Exercise requirements - Across the material below, how many lines contain the word "branch"? Respond with the number only.
————————
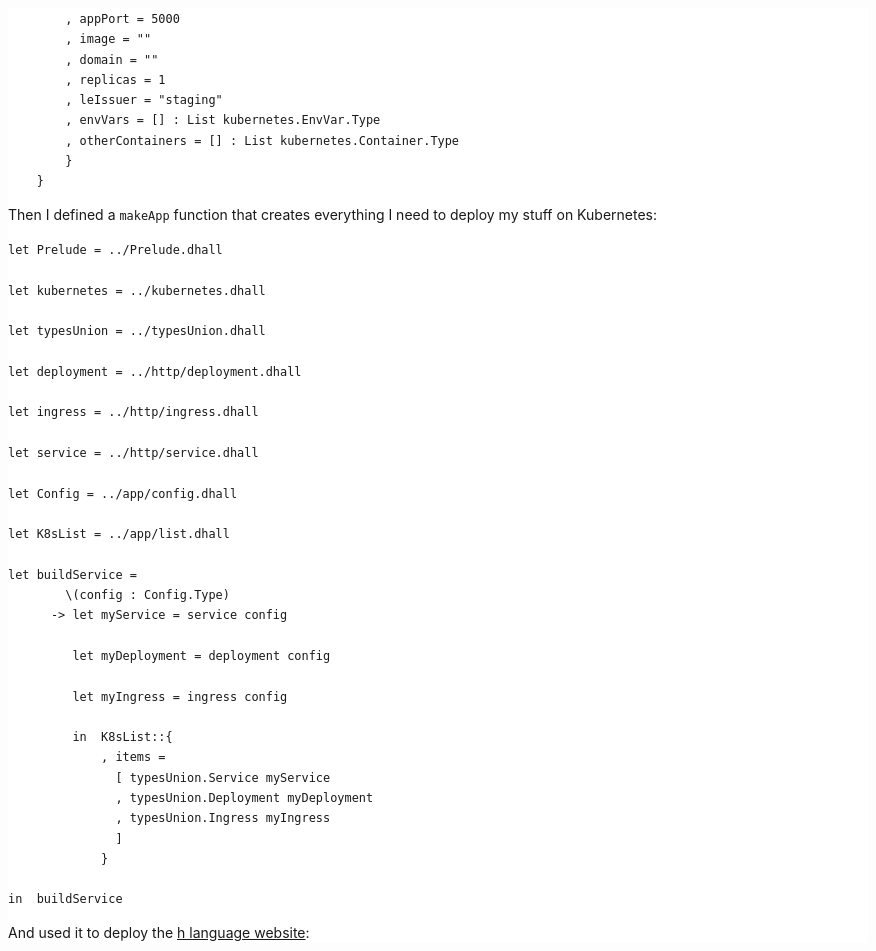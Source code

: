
 ```dhall
        , appPort = 5000
        , image = ""
        , domain = ""
        , replicas = 1
        , leIssuer = "staging"
        , envVars = [] : List kubernetes.EnvVar.Type
        , otherContainers = [] : List kubernetes.Container.Type
        }
    }
```

Then I defined a `makeApp` function that creates everything I need to deploy my
stuff on Kubernetes:

```dhall
let Prelude = ../Prelude.dhall

let kubernetes = ../kubernetes.dhall

let typesUnion = ../typesUnion.dhall

let deployment = ../http/deployment.dhall

let ingress = ../http/ingress.dhall

let service = ../http/service.dhall

let Config = ../app/config.dhall

let K8sList = ../app/list.dhall

let buildService =
        \(config : Config.Type)
      -> let myService = service config

         let myDeployment = deployment config

         let myIngress = ingress config

         in  K8sList::{
             , items =
               [ typesUnion.Service myService
               , typesUnion.Deployment myDeployment
               , typesUnion.Ingress myIngress
               ]
             }

in  buildService
```

And used it to deploy the [h language website][hlang]:

[hlang]: https://h.christine.website


[yaml]: https://yaml.org
[cultk8s]: https://xeiaso.net/blog/the-cult-of-kubernetes-2019-09-07
[dyson]: https://github.com/Xe/within-terraform/tree/master/dyson
[template]: https://github.com/Xe/within-terraform/blob/master/dyson/src/dysonPkg/deployment_with_ingress.yaml
[helm]: https://helm.sh
[kustomize]: https://kustomize.io
[dhall]: https://dhall-lang.org
[dhallyaml]: https://github.com/dhall-lang/dhall-haskell/tree/master/dhall-yaml#dhall-yaml
[dhallk8s]: https://github.com/dhall-lang/dhall-kubernetes
[dhallrecord]: http://www.haskellforall.com/2020/01/dhall-year-in-review-2019-2020.html
[explanation]: https://clbin.com/JtVWT
[k8sdhalldocs]: https://github.com/dhall-lang/dhall-kubernetes/tree/master/1.15#quickstart---a-simple-deployment
[k8sdeployment]: https://kubernetes.io/docs/concepts/workloads/controllers/deployment/
[12factorconfig]: https://12factor.net/config
[kubermemeshttp]: https://tulpa.dev/cadey/kubermemes/src/branch/master/k8s/http
[configdefinition]: https://tulpa.dev/cadey/kubermemes/src/branch/master/k8s/app/config.dhall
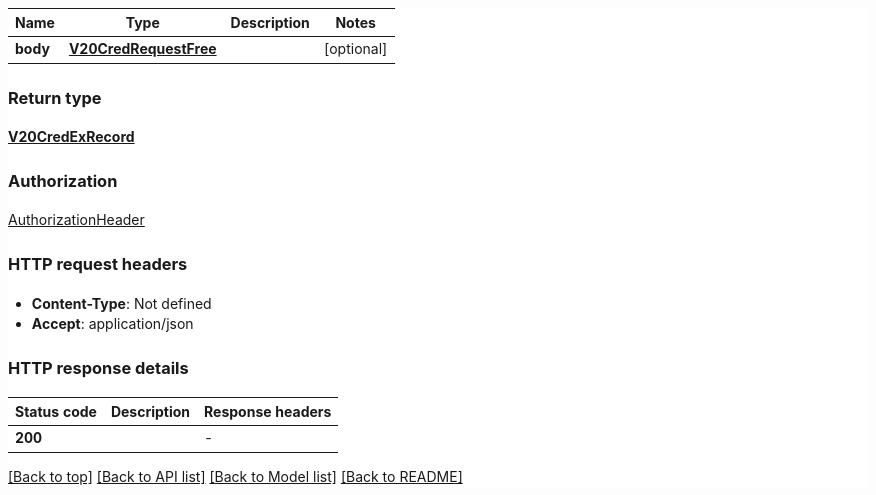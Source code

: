 Name | Type | Description  | Notes
------------- | ------------- | ------------- | -------------
 **body** | [**V20CredRequestFree**](V20CredRequestFree.md)|  | [optional]

### Return type

[**V20CredExRecord**](V20CredExRecord.md)

### Authorization

[AuthorizationHeader](../README.md#AuthorizationHeader)

### HTTP request headers

 - **Content-Type**: Not defined
 - **Accept**: application/json


### HTTP response details

| Status code | Description | Response headers |
|-------------|-------------|------------------|
**200** |  |  -  |

[[Back to top]](#) [[Back to API list]](../README.md#documentation-for-api-endpoints) [[Back to Model list]](../README.md#documentation-for-models) [[Back to README]](../README.md)


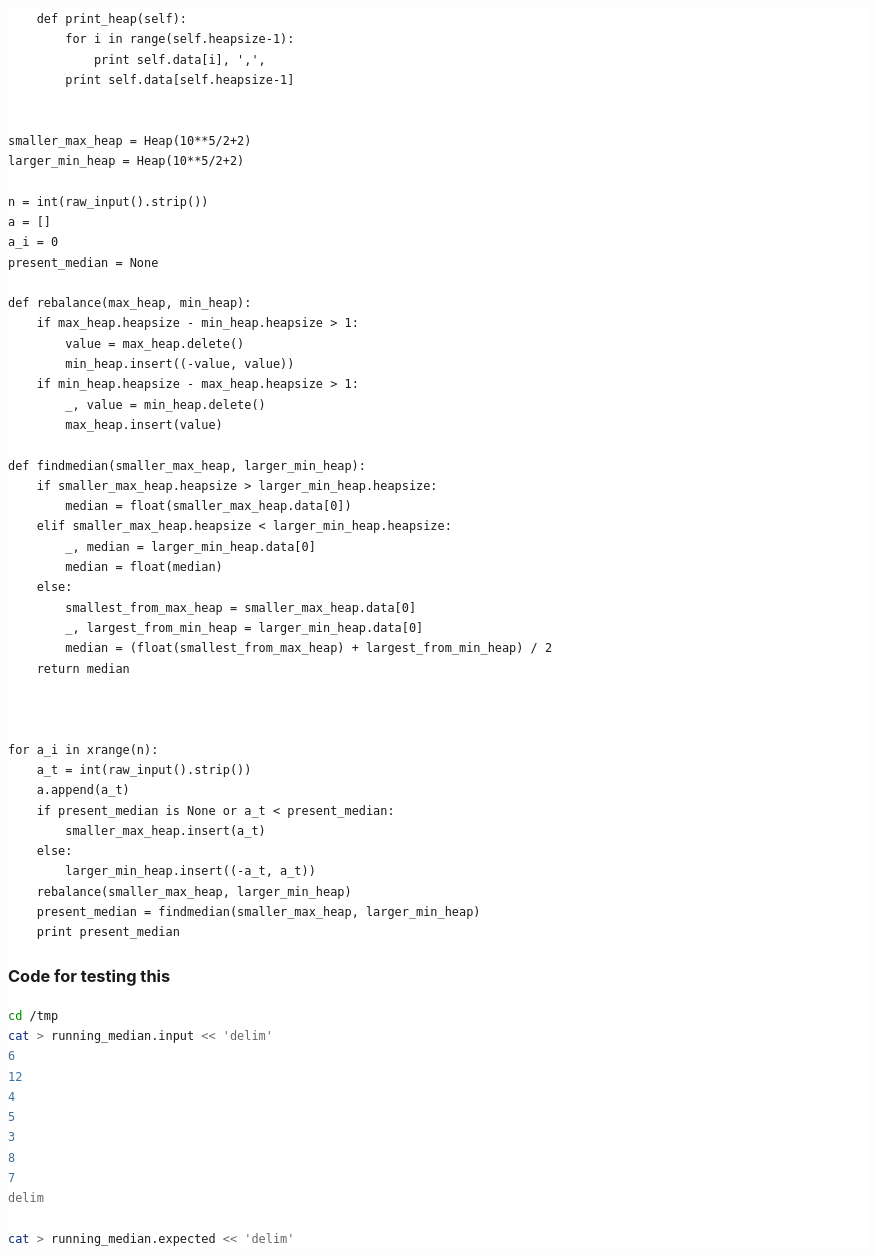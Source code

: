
 ``` {.python .rundoc-block rundoc-language="python" rundoc-results="output" rundoc-tangle="yes" rundoc-tangle="/tmp/running_median.py"}
    def print_heap(self):
        for i in range(self.heapsize-1):
            print self.data[i], ',',
        print self.data[self.heapsize-1]


smaller_max_heap = Heap(10**5/2+2)
larger_min_heap = Heap(10**5/2+2)

n = int(raw_input().strip())
a = []
a_i = 0
present_median = None

def rebalance(max_heap, min_heap):
    if max_heap.heapsize - min_heap.heapsize > 1:
        value = max_heap.delete()
        min_heap.insert((-value, value))
    if min_heap.heapsize - max_heap.heapsize > 1:
        _, value = min_heap.delete()
        max_heap.insert(value)

def findmedian(smaller_max_heap, larger_min_heap):
    if smaller_max_heap.heapsize > larger_min_heap.heapsize:
        median = float(smaller_max_heap.data[0])
    elif smaller_max_heap.heapsize < larger_min_heap.heapsize:
        _, median = larger_min_heap.data[0]
        median = float(median)
    else:
        smallest_from_max_heap = smaller_max_heap.data[0]
        _, largest_from_min_heap = larger_min_heap.data[0]
        median = (float(smallest_from_max_heap) + largest_from_min_heap) / 2
    return median



for a_i in xrange(n):
    a_t = int(raw_input().strip())
    a.append(a_t)
    if present_median is None or a_t < present_median:
        smaller_max_heap.insert(a_t)
    else:
        larger_min_heap.insert((-a_t, a_t))
    rebalance(smaller_max_heap, larger_min_heap)
    present_median = findmedian(smaller_max_heap, larger_min_heap)
    print present_median
```

### Code for testing this

``` {.bash .rundoc-block rundoc-language="sh" rundoc-results="output"}
cd /tmp
cat > running_median.input << 'delim'
6
12
4
5
3
8
7
delim

cat > running_median.expected << 'delim'
```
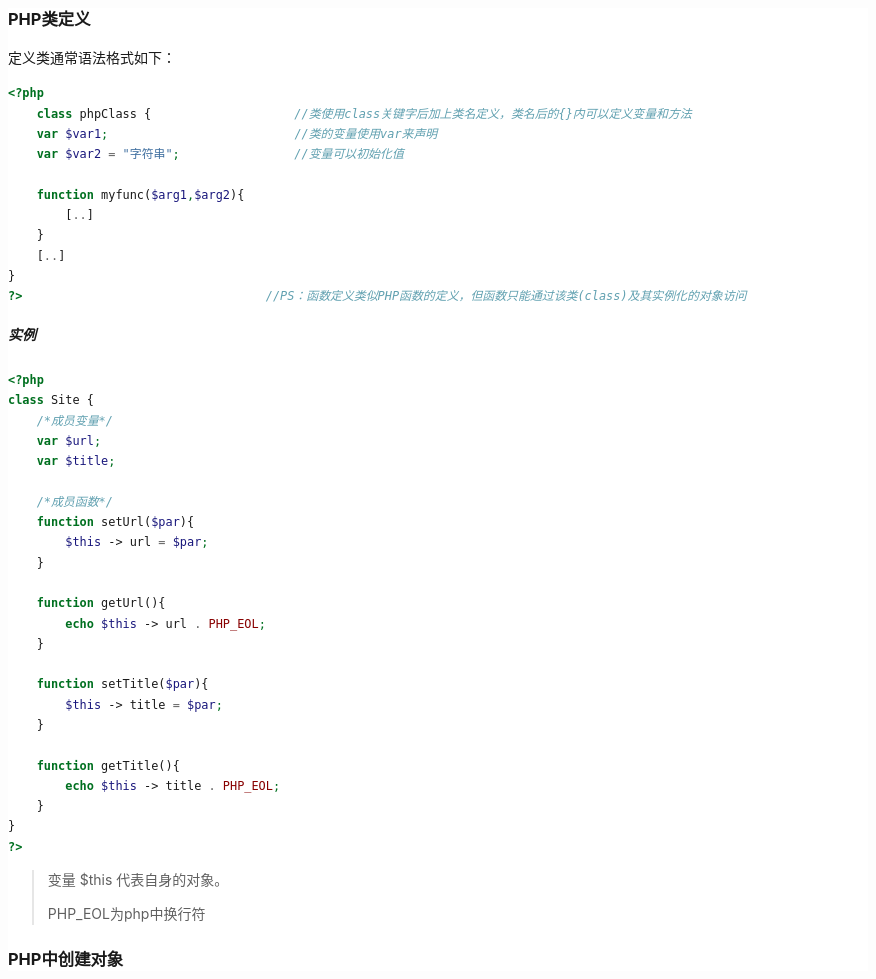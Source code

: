 
### PHP类定义

定义类通常语法格式如下：

```php
<?php
    class phpClass {					//类使用class关键字后加上类名定义，类名后的{}内可以定义变量和方法
    var $var1;							//类的变量使用var来声明
    var $var2 = "字符串";				  //变量可以初始化值
    
    function myfunc($arg1,$arg2){
        [..]
    }
    [..]
}
?>									//PS：函数定义类似PHP函数的定义，但函数只能通过该类(class)及其实例化的对象访问
```

##### 实例

```php
<?php
class Site {
    /*成员变量*/
    var $url;
    var $title;

    /*成员函数*/
    function setUrl($par){
        $this -> url = $par;
    }

    function getUrl(){
        echo $this -> url . PHP_EOL;
    }

    function setTitle($par){
        $this -> title = $par;
    }

    function getTitle(){
        echo $this -> title . PHP_EOL;
    }
}
?>
```

> 变量 $this 代表自身的对象。
>
> PHP_EOL为php中换行符

### PHP中创建对象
————————
Response to the task - 2